Veteran cinematographer Ernest Haller (Gone With The Wind, Mildred Pierce, Rebel Without a Cause) has a chance to show us what superior work he can really do (unlike his lackluster camera-work on Christian Nyby's "Hell on Devil's Island"). In fact, "Plunder Road" is easily the best photographed Regal Film of all.
manu_ms
23/05/2023 07:02
Enjoyable B movie, nicely shot in black and white and "Regalscope".
Wonder if the writers had seen the 1951 British comedy THE LAVENDER HILL MOB which had a similar solution for smuggling gold bullion as the last car in this? It is always a little dispiriting to know in advance with crime thrillers in this Production Code Enforcement era, that no matter how clever the crooks or plotting, they won't get away with it, and there will be a shift in sympathy away from the criminals at some point (the gratuitous murder of the garage owner.) Hubert Cornfield went on th o make some more interesting movies including PRESSURE POINT and NIGHT OF THE FOLLOWING DAY with Marlon Brando.
Soyab patel
23/05/2023 07:02
Certainly a lot of atmosphere from the 1950s on display here, and we are on the road plenty. One is definitely drawn into the program, and it is difficult not to be interested in the details of all that is passing by before our eyes on the screen. The expressive faces, which are so strongly captured by the camera, may seem uncomfortably close at times, especially since they aren't faces of what we may call appealing folks. Keep in mind that with no counter-balance from hero figures, it may be easy to fall into rooting for some of these bad guys. A grim, stark, and memorable viewing experience.
denny.szn
23/05/2023 07:02
Director Hubert Cornfield's heist caper "Plunder Road" was made when Hollywood prohibited criminals from getting away with their criminal endeavors. Five men, Eddie Harris (Gene Raymond of "Red Dust"), Commando Munson (Wayne Morris of "Paths of Glory"), Skeets Jonas (Elisha Cook Jr., of "The Maltese Falcon"), Roly Adams (Stafford Repp of ABC-TV's "Batman") and Frankie Chardo (Steven Ritch of "Seminole Uprising"), stage a daring night time robbery of a train transporting gold bullion to San Francisco. The first ten minutes or so concern the actual hold-up itself with the hoodlums gassing the guards and slugging the train engineer unconscious.
The next forty-five minutes depicts the road trip that the robbers take in three separate vehicles. Eddie and Frankie cruise along in a tanker truck. Commando and Skeets drive a rental truck with coffee used to conceal their load of the bullion, while Roly drives a truck carrying furniture. Cornfield has pared this crime caper down to its absolute essentials. Roly is caught first when he doesn't make it through a roadblock because he leaves his police band radio turned on. He makes a futile effort to get away, but the police shoot him in the back.
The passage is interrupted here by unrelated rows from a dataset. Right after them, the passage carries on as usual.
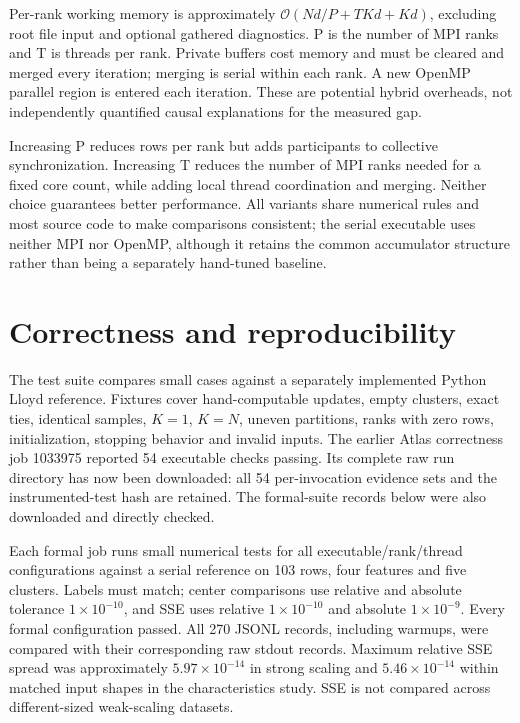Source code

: \documentclass[conference,a4paper,10pt]{IEEEtran}
\begin{document}
Per-rank working memory is approximately $\mathcal{O}(Nd/P+TKd+Kd)$, excluding root file input and optional gathered diagnostics. P is the number of MPI ranks and T is threads per rank. Private buffers cost memory and must be cleared and merged every iteration; merging is serial within each rank. A new OpenMP parallel region is entered each iteration. These are potential hybrid overheads, not independently quantified causal explanations for the measured gap.

Increasing P reduces rows per rank but adds participants to collective synchronization. Increasing T reduces the number of MPI ranks needed for a fixed core count, while adding local thread coordination and merging. Neither choice guarantees better performance. All variants share numerical rules and most source code to make comparisons consistent; the serial executable uses neither MPI nor OpenMP, although it retains the common accumulator structure rather than being a separately hand-tuned baseline.

\section{Correctness and reproducibility}

The test suite compares small cases against a separately implemented Python Lloyd reference. Fixtures cover hand-computable updates, empty clusters, exact ties, identical samples, $K=1$, $K=N$, uneven partitions, ranks with zero rows, initialization, stopping behavior and invalid inputs. The earlier Atlas correctness job 1033975 reported 54 executable checks passing. Its complete raw run directory has now been downloaded: all 54 per-invocation evidence sets and the instrumented-test hash are retained. The formal-suite records below were also downloaded and directly checked.

Each formal job runs small numerical tests for all executable/rank/thread configurations against a serial reference on 103 rows, four features and five clusters. Labels must match; center comparisons use relative and absolute tolerance $1\times10^{-10}$, and SSE uses relative $1\times10^{-10}$ and absolute $1\times10^{-9}$. Every formal configuration passed. All 270 JSONL records, including warmups, were compared with their corresponding raw stdout records. Maximum relative SSE spread was approximately $5.97\times10^{-14}$ in strong scaling and $5.46\times10^{-14}$ within matched input shapes in the characteristics study. SSE is not compared across different-sized weak-scaling datasets.
\end{document}
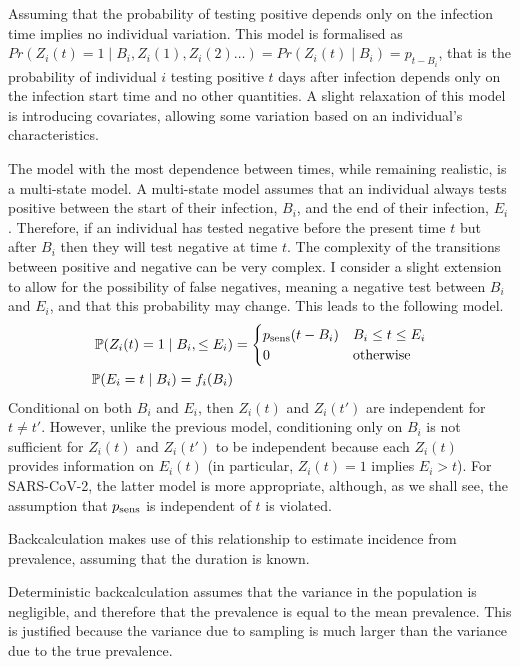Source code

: \documentclass[thesis.tex]{subfiles}
\begin{document}
Assuming that the probability of testing positive depends only on the infection time implies no individual variation.
This model is formalised as $Pr(Z_i(t) = 1 \mid B_i, Z_i(1), Z_i(2) \dots) = Pr(Z_i(t) \mid B_i) = p_{t-B_i}$, that is the probability of individual $i$ testing positive $t$ days after infection depends only on the infection start time and no other quantities.
A slight relaxation of this model is introducing covariates, allowing some variation based on an individual's characteristics.

The model with the most dependence between times, while remaining realistic, is a multi-state model.
A multi-state model assumes that an individual always tests positive between the start of their infection, $B_i$, and the end of their infection, $E_i$.
Therefore, if an individual has tested negative before the present time $t$ but after $B_i$ then they will test negative at time $t$.
The complexity of the transitions between positive and negative can be very complex.
I consider a slight extension to allow for the possibility of false negatives, meaning a negative test between $B_i$ and $E_i$, and that this probability may change.
This leads to the following model.
\begin{align}
  \operatorname{\mathbb{P}}(Z_i(t) = 1 \mid B_i, \leq E_i) &= \begin{cases}
    p_\text{sens}(t - B_i) &B_i \leq t \leq E_i\\
    0 &\text{otherwise}
  \end{cases}\\
  \operatorname{\mathbb{P}}(E_i = t \mid B_i) = f_i(B_i)
\end{align}
Conditional on both $B_i$ and $E_i$, then $Z_i(t)$ and $Z_i(t')$ are independent for $t \neq t'$.
However, unlike the previous model, conditioning only on $B_i$ is not sufficient for $Z_i(t)$ and $Z_i(t')$ to be independent because each $Z_i(t)$ provides information on $E_i(t)$ (in particular, $Z_i(t) = 1$ implies $E_i > t$).
For SARS-CoV-2, the latter model is more appropriate, although, as we shall see, the assumption that $p_\text{sens}$ is independent of $t$ is violated.

Backcalculation makes use of this relationship to estimate incidence from prevalence, assuming that the duration is known.

Deterministic backcalculation assumes that the variance in the population is negligible, and therefore that the prevalence is equal to the mean prevalence.
This is justified because the variance due to sampling is much larger than the variance due to the true prevalence.
\end{document}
Eddie and Frankie roll up not long afterward and spot the authorities taking Roly's body away in an ambulance. Meanwhile, Commando and Skeets pull up to fill up at a gas station. Commando gets into a conversation with the old-timer who is filling up the truck. The old-timer inquires about his oil. When Commando raises the hood, his automatic pistol falls out and he has to murder the attendant. Finally, Eddie and Frankie make it to Los Angeles without incident and smelt their gold bullion down at a warehouse. Pollution officials interrupt Eddie and company and write them a citation. By this time, Eddie's girlfriend Fran Werner (Jeanne Cooper of "The Intruder") begs him to call things off, but Eddie complains that they have gone through too much to back out now. Our protagonists melt the gold down into hubcaps and other body parts for a Cadillac and cruise onto the freeway when disaster strikes. As Frankie is tooling along the freeway, they pass an accident, and a woman driver behind them spends too much time rubbernecking at a crashed car and rear-ends our protagonists. Naturally, the uniformed cops appear to help untangle the bumpers when they notice that Eddie's car has a gold bumper.
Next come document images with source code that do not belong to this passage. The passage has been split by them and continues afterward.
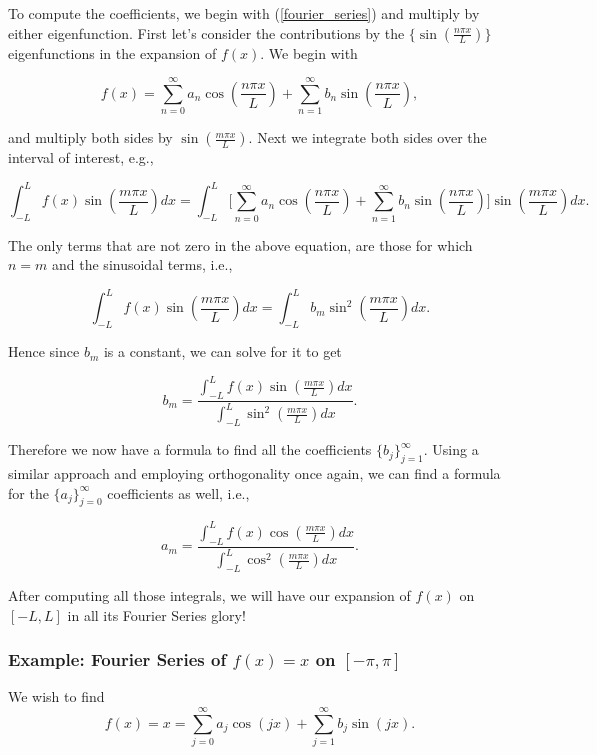 To compute the coefficients, we begin with (\ref{fourier_series}) and multiply by either eigenfunction. First let's consider the contributions by the $\Big\{  \sin\left( \frac{n\pi x}{L} \right ) \Big\}$ eigenfunctions in the expansion of $f(x)$. We begin with

$$f(x) = \sum_{n=0}^{\infty} a_n \cos\left( \frac{n\pi x}{L} \right ) +  \sum_{n=1}^{\infty} b_n \sin\left( \frac{n\pi x}{L} \right ),$$

and multiply both sides by $\sin\left( \frac{m\pi x}{L} \right )$. Next we integrate both sides over the interval of interest, e.g.,

$$\int_{-L}^L f(x) \sin\left( \frac{m\pi x}{L} \right )  dx=\int_{-L}^{L}\Bigg[ \sum_{n=0}^{\infty} a_n \cos\left( \frac{n\pi x}{L} \right ) +  \sum_{n=1}^{\infty} b_n \sin\left( \frac{n\pi x}{L} \right ) \Bigg] \sin\left( \frac{m\pi x}{L} \right ) dx.$$

The only terms that are not zero in the above equation, are those for which $n=m$ and the sinusoidal terms, i.e.,

$$\int_{-L}^L f(x) \sin\left( \frac{m\pi x}{L} \right )  dx = \int_{-L}^{L} b_m \sin^2\left( \frac{m\pi x}{L} \right ) dx.$$

Hence since $b_m$ is a constant, we can solve for it to get

$$b_m = \frac{ \int_{-L}^L f(x) \sin\left( \frac{m\pi x}{L} \right )  dx }{  \int_{-L}^{L} \sin^2\left( \frac{m\pi x}{L} \right ) dx }.$$

Therefore we now have a formula to find all the coefficients $\{b_j\}_{j=1}^{\infty}.$ Using a similar approach and employing orthogonality once again, we can find a formula for the $\{a_j\}_{j=0}^{\infty}$ coefficients as well, i.e., 

$$a_m = \frac{ \int_{-L}^L f(x) \cos\left( \frac{m\pi x}{L} \right )  dx }{  \int_{-L}^{L} \cos^2\left( \frac{m\pi x}{L} \right ) dx }.$$

After computing all those integrals, we will have our expansion of $f(x)$ on $[-L,L]$ in all its Fourier Series glory!


%
%
%
%
\subsubsection{Example: Fourier Series of $f(x)=x$ on $[-\pi,\pi]$}

We wish to find $$f(x) = x = \sum_{j=0}^{\infty} a_j \cos(jx)+  \sum_{j=1}^{\infty} b_j \sin(jx).$$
There isn't much room for characterization in this taut drama. Similarly, there isn't much sentiment either. Cornfield generates suspense and tension from the moment that the thieves pack up the bullion and head cross-country to Los Angeles. Naturally, scenarist Steven Ritch, working from a story by Jack Charney and he, has to dream up ways for the thieves to blunder. If only Roly had kept his police radio turned off. If only Commando has kept a close watch on his automatic pistol! Why did Eddie have to melt the gold into a rear bumper? Couldn't he have melted the bullion into other car parts? Remember, back in the 1950s, crime didn't pay, so our protagonists are simply living on borrowed time. Nevertheless, "Plunder Road" is qualifies as a suspenseful, white-knuckled exercise in crime.